Siatkarki elbląskiego E. Leclerca Orła nie poszły za ciosem po ostatnich dwóch zwycięstwach w rozgrywkach II ligi. W meczu 15. kolejki uległy 0:3 Politechnice Radomskiej, pomimo, że były bliskie sprawienia kolejnej niespodzianki. Zabrakło w ich grze ligowego cwaniactwa, a także jak to było widoczne, większych od rywalek umiejętności.

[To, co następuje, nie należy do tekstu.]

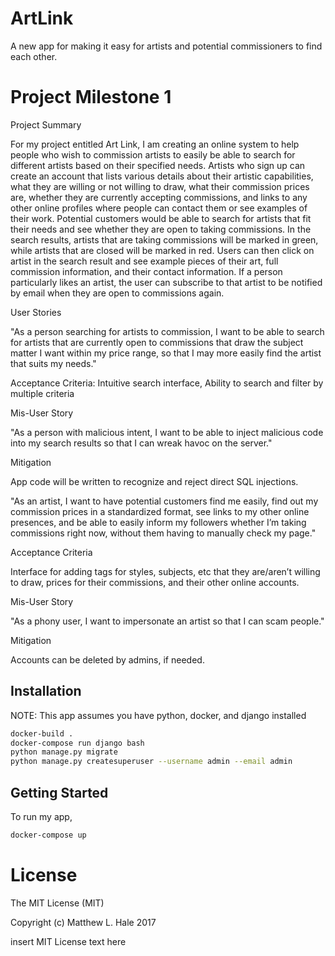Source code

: # ArtLink
A new app for making it easy for artists and potential commissioners to find each other.

# Project Milestone 1
Project Summary

For my project entitled Art Link, I am creating an online system to help people who wish to commission artists to easily be able to search for different artists based on their specified needs. Artists who sign up can create an account that lists various details about their artistic capabilities, what they are willing or not willing to draw, what their commission prices are, whether they are currently accepting commissions, and links to any other online profiles where people can contact them or see examples of their work. Potential customers would be able to search for artists that fit their needs and see whether they are open to taking commissions. In the search results, artists that are taking commissions will be marked in green, while artists that are closed will be marked in red. Users can then click on artist in the search result and see example pieces of their art, full commission information, and their contact information. If a person particularly likes an artist, the user can subscribe to that artist to be notified by email when they are open to commissions again.
	
User Stories

"As a person searching for artists to commission, I want to be able to search for artists that are currently open to commissions that draw the subject matter I want within my price range, so that I may more easily find the artist that suits my needs."

Acceptance Criteria: Intuitive search interface, Ability to search and filter by multiple criteria

Mis-User Story

"As a person with malicious intent, I want to be able to inject malicious code into my search results so that I can wreak havoc on the server."

Mitigation

App code will be written to recognize and reject direct SQL injections.

"As an artist, I want to have potential customers find me easily, find out my commission prices in a standardized format, see links to my other online presences, and be able to easily inform my followers whether I’m taking commissions right now, without them having to manually check my page."

Acceptance Criteria

Interface for adding tags for styles, subjects, etc that they are/aren’t willing to draw, prices for their commissions, and their other online accounts.
	
Mis-User Story

"As a phony user, I want to impersonate an artist so that I can scam people."
	
Mitigation
	
Accounts can be deleted by admins, if needed.


## Installation
NOTE: This app assumes you have python, docker, and django installed
```bash
docker-build .
docker-compose run django bash
python manage.py migrate
python manage.py createsuperuser --username admin --email admin
```

## Getting Started
To run my app,
```bash
docker-compose up
```

# License
The MIT License (MIT)

Copyright (c) Matthew L. Hale 2017

insert MIT License text here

Niewielu liczyło na sukces elbląskich siatkarek z wyżej notowaną drużyną Politechniki Radom. Już przed meczem było wiadomo, że w drużynie gospodyń zabraknie pierwszej rozgrywającej Sylwii Pilarek, która w tym samym czasie miała „studniówkę” w Iławie. Jej zmienniczka Martyna Gierszewska leczy kontuzję, a bez rozgrywających trudno o wyprowadzanie skutecznych ataków. Starała się jak mogła zastąpić swoje koleżanki na rozegraniu, mniej doświadczona zwłaszcza w grze kombinacyjnej Anna Krypska. Ania popisywała się walecznością i ambicją, ale przyznajmy, mózgiem zespołu nie była. Pierwszego seta siatkarki Politechniki wygrały do 16, ale w drugim trener Andrzej Jewniewicz zmienił ustawienie i wzrosły emocje wśród kibiców. Sytuacja na boisku uległa korzystnej metamorfozie. W końcówce seta elblążanki prowadziły 22:19, lecz nie zdołały utrzymać przewagi punktowej. Indywidualne błędy elblążanek spowodowały, że tę partię wygrały radomianki 26:24. W trzecim secie ponownie zanosiło się na niespodziankę. Po drugiej przerwie technicznej elblążanki prowadziły 17:12. Niestety rywalki sprowadziły je na ziemię, bo miejscowe straciły w jednym ustawieniu 11 punktów, nie będąc w stanie powstrzymać siły ognia radomianek. Elbląskie siatkarki popełniały indywidualne błędy, szwankowało przyjęcie zagrywki i skończyło się przegraną w trzecim secie do 19 i 0:3 w całym meczu.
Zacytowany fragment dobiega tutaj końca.